**PROBLEM STATEMENT**
Transcribe, leaving out every picture, the lines that run from the start of the listing below through the line with "a function across".
Start of PROVIDED RECORDS
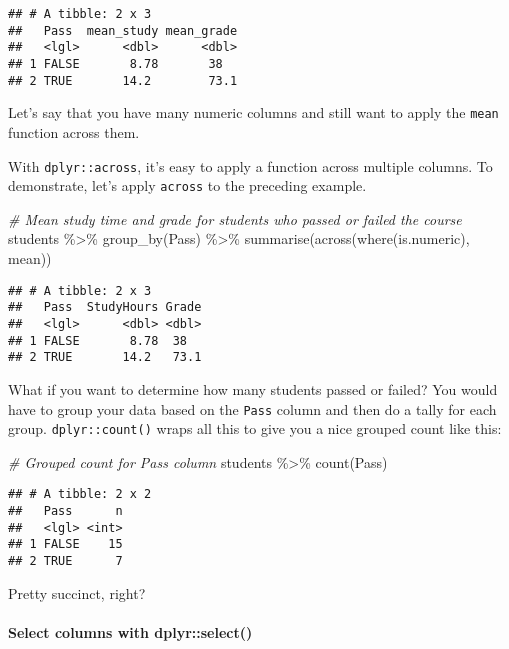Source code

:\documentclass[
]{article}
\newenvironment{Shaded}{\begin{snugshade}}{\end{snugshade}}
\newcommand{\CommentTok}[1]{\textcolor[rgb]{0.56,0.35,0.01}{\textit{#1}}}
\newcommand{\FunctionTok}[1]{\textcolor[rgb]{0.00,0.00,0.00}{#1}}
\newcommand{\NormalTok}[1]{#1}
\newcommand{\SpecialCharTok}[1]{\textcolor[rgb]{0.00,0.00,0.00}{#1}}
\begin{document}
\begin{verbatim}
## # A tibble: 2 x 3
##   Pass  mean_study mean_grade
##   <lgl>      <dbl>      <dbl>
## 1 FALSE       8.78       38  
## 2 TRUE       14.2        73.1
\end{verbatim}

Let's say that you have many numeric columns and still want to apply the
\texttt{mean} function across them.

With \texttt{dplyr::across}, it's easy to apply a function across
multiple columns. To demonstrate, let's apply \texttt{across} to the
preceding example.

\begin{Shaded}
\begin{Highlighting}[]
\CommentTok{\# Mean study time and grade for students who passed or failed the course}
\NormalTok{students }\SpecialCharTok{\%\textgreater{}\%} 
  \FunctionTok{group\_by}\NormalTok{(Pass) }\SpecialCharTok{\%\textgreater{}\%} 
  \FunctionTok{summarise}\NormalTok{(}\FunctionTok{across}\NormalTok{(}\FunctionTok{where}\NormalTok{(is.numeric), mean))}
\end{Highlighting}
\end{Shaded}

\begin{verbatim}
## # A tibble: 2 x 3
##   Pass  StudyHours Grade
##   <lgl>      <dbl> <dbl>
## 1 FALSE       8.78  38  
## 2 TRUE       14.2   73.1
\end{verbatim}

What if you want to determine how many students passed or failed? You
would have to group your data based on the \texttt{Pass} column and then
do a tally for each group. \texttt{dplyr::count()} wraps all this to
give you a nice grouped count like this:

\begin{Shaded}
\begin{Highlighting}[]
\CommentTok{\# Grouped count for Pass column}
\NormalTok{students }\SpecialCharTok{\%\textgreater{}\%} 
  \FunctionTok{count}\NormalTok{(Pass)}
\end{Highlighting}
\end{Shaded}

\begin{verbatim}
## # A tibble: 2 x 2
##   Pass      n
##   <lgl> <int>
## 1 FALSE    15
## 2 TRUE      7
\end{verbatim}

Pretty succinct, right?

\hypertarget{select-columns-with-dplyrselect}{%
\paragraph{Select columns with
dplyr::select()}\label{select-columns-with-dplyrselect}}
\end{document}
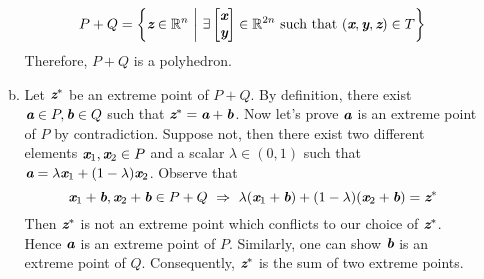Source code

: \begin{enumerate}
\begin{enumerate}[(a)]
\[		P+Q = \left\{ \bz \in \mathbb{R}^n ~\middle |~ \exists \begin{bmatrix}
		\bx\\\by
		\end{bmatrix}\in \mathbb{R}^{2n} \text{ such that }(\bx,\by,\bz )\in T\right\}
		\]
		Therefore, $P+Q$ is a polyhedron.
		\newpage 
		\item Let $\bz^*$ be an extreme point of $P+Q$. By definition, there exist $\ba\in P, \bb\in Q$ such that $\bz^*=\ba+\bb$. Now let's prove $\ba$ is an extreme point of $P$ by contradiction.
		Suppose not, then there exist two different elements $\bx_1, \bx_2\in P$ and a scalar $\lambda\in (0,1)$ such that $\ba = \lambda \bx_1 + (1-\lambda)\bx_2$. Observe that 
		\[
		\bx_1 + \bb, \bx_2 +\bb \in P+Q ~\Rightarrow~ \lambda (\bx_1+\bb) +(1-\lambda)(\bx_2+\bb) =\bz^*
		\]
		Then $\bz^*$ is not an extreme point which conflicts to our choice of $\bz^*$. Hence $\ba$ is an extreme point of $P$. Similarly, one can show $\bb$ is an extreme point of $Q$. Consequently, $\bz^*$ is the sum of two extreme points. 
		
	\end{enumerate}
\end{enumerate}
End of PROVIDED RECORDS
**TASK ANSWER**
Source code

:\documentclass[
]{article}
\newenvironment{Shaded}{\begin{snugshade}}{\end{snugshade}}
\newcommand{\CommentTok}[1]{\textcolor[rgb]{0.56,0.35,0.01}{\textit{#1}}}
\newcommand{\FunctionTok}[1]{\textcolor[rgb]{0.00,0.00,0.00}{#1}}
\newcommand{\NormalTok}[1]{#1}
\newcommand{\SpecialCharTok}[1]{\textcolor[rgb]{0.00,0.00,0.00}{#1}}
\begin{document}
\begin{verbatim}
## # A tibble: 2 x 3
##   Pass  mean_study mean_grade
##   <lgl>      <dbl>      <dbl>
## 1 FALSE       8.78       38  
## 2 TRUE       14.2        73.1
\end{verbatim}

Let's say that you have many numeric columns and still want to apply the
\texttt{mean} function across them.

With \texttt{dplyr::across}, it's easy to apply a function across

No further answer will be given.